Many of the major failures in recent years can be put firmly at the feet of businesses accepting contracts that were just too tough.

Managing Director and Co-Owner of Jennian Homes Richard Carver says what these contracts try to do, is simply pass too much risk from the developer, project creator, or architect, to the head contractor. “If you take on these contracts, you become responsible for everything and take every single ounce of risk,” he says.

“If you look at the Fletcher's B&I [Building and Interiors] situation, they had about four or five projects that went horribly wrong and all had a common theme through them - they were all poorly bid. There were simply things in the contract they missed and as a result, they simply had to suck it up and finish the contracts at a huge cost to them.”

When he quit as chair on the back of a billion dollars in losses Fletcher chair Sir Ralph Norris said: "The changing environment around contracting, particularly in the B&I business in the way that risk was transferred from clients to B&I was obviously a significant factor in this."


Rising Costs

Contract errors are magnified when prices are rising so fast that any delay bites deeply into the profit margins.

Scan through a list of major projects around the country and you’ll see the eye-watering cost blowouts of almost every major project. It’s more than labour, it’s more than materials and too big to simply be risk-padding.

Wellington’s Omāroro Reservoir as a case in point. The project was approved in 2017 at $29.5m, costing errors and inflation saw this figure become $40.9m in 2018 and this week, the cost went up, yet again, to $58.2m - almost exactly double the 2017 budgeted price.

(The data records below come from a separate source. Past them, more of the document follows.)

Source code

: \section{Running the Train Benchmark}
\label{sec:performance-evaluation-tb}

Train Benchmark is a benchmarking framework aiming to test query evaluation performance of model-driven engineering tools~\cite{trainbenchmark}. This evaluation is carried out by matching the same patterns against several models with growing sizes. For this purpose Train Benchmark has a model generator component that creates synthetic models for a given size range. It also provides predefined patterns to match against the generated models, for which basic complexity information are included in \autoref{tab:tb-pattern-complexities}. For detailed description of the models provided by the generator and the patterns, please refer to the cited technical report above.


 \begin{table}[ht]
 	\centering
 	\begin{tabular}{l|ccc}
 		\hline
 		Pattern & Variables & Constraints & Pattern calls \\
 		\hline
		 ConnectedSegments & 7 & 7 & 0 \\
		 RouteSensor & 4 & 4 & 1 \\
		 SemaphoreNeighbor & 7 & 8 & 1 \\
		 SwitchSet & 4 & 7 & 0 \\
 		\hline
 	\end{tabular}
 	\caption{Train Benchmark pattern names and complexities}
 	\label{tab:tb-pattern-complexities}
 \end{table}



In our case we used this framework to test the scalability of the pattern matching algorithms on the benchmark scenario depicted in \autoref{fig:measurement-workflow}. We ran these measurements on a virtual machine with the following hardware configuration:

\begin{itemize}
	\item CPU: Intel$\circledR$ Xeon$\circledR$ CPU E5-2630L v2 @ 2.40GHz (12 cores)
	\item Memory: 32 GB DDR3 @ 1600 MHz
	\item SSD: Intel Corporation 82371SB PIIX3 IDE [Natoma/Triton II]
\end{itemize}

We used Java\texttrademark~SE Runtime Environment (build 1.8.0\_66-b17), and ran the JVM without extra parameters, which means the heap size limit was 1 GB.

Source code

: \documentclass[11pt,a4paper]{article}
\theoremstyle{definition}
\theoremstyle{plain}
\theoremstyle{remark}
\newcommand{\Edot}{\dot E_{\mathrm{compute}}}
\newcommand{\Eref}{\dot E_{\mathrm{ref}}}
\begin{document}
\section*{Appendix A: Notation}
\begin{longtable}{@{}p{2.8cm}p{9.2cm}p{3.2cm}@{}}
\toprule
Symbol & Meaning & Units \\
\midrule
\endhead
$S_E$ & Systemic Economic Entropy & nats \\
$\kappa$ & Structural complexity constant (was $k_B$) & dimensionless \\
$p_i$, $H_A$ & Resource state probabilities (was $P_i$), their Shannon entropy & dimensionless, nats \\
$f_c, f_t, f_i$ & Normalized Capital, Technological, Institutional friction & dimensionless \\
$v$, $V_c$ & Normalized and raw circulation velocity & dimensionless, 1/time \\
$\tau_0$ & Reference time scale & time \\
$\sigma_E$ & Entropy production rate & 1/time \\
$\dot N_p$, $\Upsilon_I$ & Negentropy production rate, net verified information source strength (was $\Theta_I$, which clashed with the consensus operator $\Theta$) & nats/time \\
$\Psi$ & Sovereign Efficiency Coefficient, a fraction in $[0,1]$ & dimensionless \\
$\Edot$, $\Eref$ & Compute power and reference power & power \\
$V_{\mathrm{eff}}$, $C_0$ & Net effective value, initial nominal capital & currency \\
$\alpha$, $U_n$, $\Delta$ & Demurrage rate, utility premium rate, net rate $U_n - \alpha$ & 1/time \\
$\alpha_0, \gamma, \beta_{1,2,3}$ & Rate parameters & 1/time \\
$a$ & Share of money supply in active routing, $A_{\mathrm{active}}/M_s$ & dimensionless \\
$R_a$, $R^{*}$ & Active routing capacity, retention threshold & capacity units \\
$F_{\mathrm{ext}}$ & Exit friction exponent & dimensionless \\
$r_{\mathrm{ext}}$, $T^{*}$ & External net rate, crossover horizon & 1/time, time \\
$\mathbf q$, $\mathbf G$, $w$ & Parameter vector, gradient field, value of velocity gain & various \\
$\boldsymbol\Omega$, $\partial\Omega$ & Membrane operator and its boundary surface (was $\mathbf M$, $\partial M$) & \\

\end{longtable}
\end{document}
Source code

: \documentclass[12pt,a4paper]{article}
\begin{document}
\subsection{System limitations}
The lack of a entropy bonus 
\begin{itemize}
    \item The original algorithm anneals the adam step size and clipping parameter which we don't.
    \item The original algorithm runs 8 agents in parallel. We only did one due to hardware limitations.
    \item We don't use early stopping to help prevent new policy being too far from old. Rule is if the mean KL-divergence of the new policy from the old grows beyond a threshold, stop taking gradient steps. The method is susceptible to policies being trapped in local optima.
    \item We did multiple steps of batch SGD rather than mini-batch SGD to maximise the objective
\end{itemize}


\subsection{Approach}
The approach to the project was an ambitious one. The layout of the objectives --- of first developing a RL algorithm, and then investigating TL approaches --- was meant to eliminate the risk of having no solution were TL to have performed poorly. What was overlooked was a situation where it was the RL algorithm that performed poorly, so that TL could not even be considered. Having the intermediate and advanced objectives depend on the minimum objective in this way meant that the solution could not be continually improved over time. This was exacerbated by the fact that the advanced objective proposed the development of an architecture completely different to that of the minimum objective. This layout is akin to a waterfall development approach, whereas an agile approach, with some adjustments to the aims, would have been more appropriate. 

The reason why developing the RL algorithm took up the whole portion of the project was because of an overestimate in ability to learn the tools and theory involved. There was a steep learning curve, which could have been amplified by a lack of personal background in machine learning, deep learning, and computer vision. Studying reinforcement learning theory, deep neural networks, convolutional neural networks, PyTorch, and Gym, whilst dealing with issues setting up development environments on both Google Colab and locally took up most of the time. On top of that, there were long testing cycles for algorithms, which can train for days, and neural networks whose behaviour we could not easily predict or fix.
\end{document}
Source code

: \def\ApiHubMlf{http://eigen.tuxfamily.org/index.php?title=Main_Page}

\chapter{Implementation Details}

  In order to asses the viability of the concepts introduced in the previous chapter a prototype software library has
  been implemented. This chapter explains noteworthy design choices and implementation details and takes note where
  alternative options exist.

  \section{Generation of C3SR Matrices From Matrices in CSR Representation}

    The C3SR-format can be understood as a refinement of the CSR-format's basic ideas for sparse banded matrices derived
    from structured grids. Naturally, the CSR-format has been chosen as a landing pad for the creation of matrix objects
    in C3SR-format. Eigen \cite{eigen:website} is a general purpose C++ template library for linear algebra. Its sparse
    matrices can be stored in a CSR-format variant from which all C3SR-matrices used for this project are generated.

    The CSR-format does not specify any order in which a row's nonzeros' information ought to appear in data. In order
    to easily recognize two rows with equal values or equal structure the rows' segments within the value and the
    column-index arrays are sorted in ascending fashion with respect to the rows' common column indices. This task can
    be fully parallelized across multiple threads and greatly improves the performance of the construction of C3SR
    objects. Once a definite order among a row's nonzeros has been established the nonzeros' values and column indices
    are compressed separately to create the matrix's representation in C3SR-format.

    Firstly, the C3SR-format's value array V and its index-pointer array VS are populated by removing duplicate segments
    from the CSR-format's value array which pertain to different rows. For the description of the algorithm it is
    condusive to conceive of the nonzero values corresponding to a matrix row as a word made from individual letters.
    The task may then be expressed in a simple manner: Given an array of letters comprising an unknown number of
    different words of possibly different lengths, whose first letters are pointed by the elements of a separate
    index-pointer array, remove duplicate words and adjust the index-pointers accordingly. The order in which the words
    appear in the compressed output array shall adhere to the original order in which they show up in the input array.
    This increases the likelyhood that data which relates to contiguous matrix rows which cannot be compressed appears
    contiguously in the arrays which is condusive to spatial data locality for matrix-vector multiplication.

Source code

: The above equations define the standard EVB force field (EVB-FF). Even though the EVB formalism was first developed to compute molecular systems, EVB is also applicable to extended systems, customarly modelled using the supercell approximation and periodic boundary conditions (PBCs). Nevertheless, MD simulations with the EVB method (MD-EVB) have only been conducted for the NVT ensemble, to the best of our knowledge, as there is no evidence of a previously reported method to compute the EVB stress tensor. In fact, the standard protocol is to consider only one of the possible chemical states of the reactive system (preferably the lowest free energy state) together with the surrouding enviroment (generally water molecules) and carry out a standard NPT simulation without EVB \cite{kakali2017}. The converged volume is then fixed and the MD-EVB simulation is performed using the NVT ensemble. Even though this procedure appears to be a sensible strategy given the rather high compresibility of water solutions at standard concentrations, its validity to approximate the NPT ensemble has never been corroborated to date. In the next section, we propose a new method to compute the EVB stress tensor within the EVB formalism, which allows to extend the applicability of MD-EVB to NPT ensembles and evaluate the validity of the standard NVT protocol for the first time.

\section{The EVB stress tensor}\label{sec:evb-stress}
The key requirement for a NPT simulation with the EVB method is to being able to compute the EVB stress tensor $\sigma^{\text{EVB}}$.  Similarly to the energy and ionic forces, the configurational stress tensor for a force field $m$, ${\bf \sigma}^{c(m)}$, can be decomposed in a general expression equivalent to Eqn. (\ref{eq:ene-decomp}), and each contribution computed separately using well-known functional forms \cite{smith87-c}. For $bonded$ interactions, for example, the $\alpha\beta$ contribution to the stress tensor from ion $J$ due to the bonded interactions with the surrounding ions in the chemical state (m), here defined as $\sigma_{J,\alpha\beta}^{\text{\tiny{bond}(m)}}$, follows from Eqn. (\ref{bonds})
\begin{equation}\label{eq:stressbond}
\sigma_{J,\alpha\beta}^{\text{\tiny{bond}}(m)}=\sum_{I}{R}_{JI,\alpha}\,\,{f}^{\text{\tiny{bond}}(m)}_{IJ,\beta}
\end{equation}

Similarly in Auckland, In September 2016 the City Rail Link was estimated to be between $2.8 and $3.4 billion, subject to tenders for remaining contracts. However a senior council officer told the Weekend Herald in January this year that revised estimates for the $3.4 billion project have increased by $500m and "there are fears it is going to be over $1 billion".

 

Red tape

Talk to any builder, developer or architect - off the record - and they’ll point to Council processes as a cause of delay, uncertainty and loss of margin.

While many councils both big and small, face criticism from the construction sector, Auckland Council was selected for particular criticism with the Deputy Auditor-General, Greg Schollum criticism stating In his report in December 2018 that Auckland Council has failed to meet the statutory deadline for thousands of people applying for building and resource consents.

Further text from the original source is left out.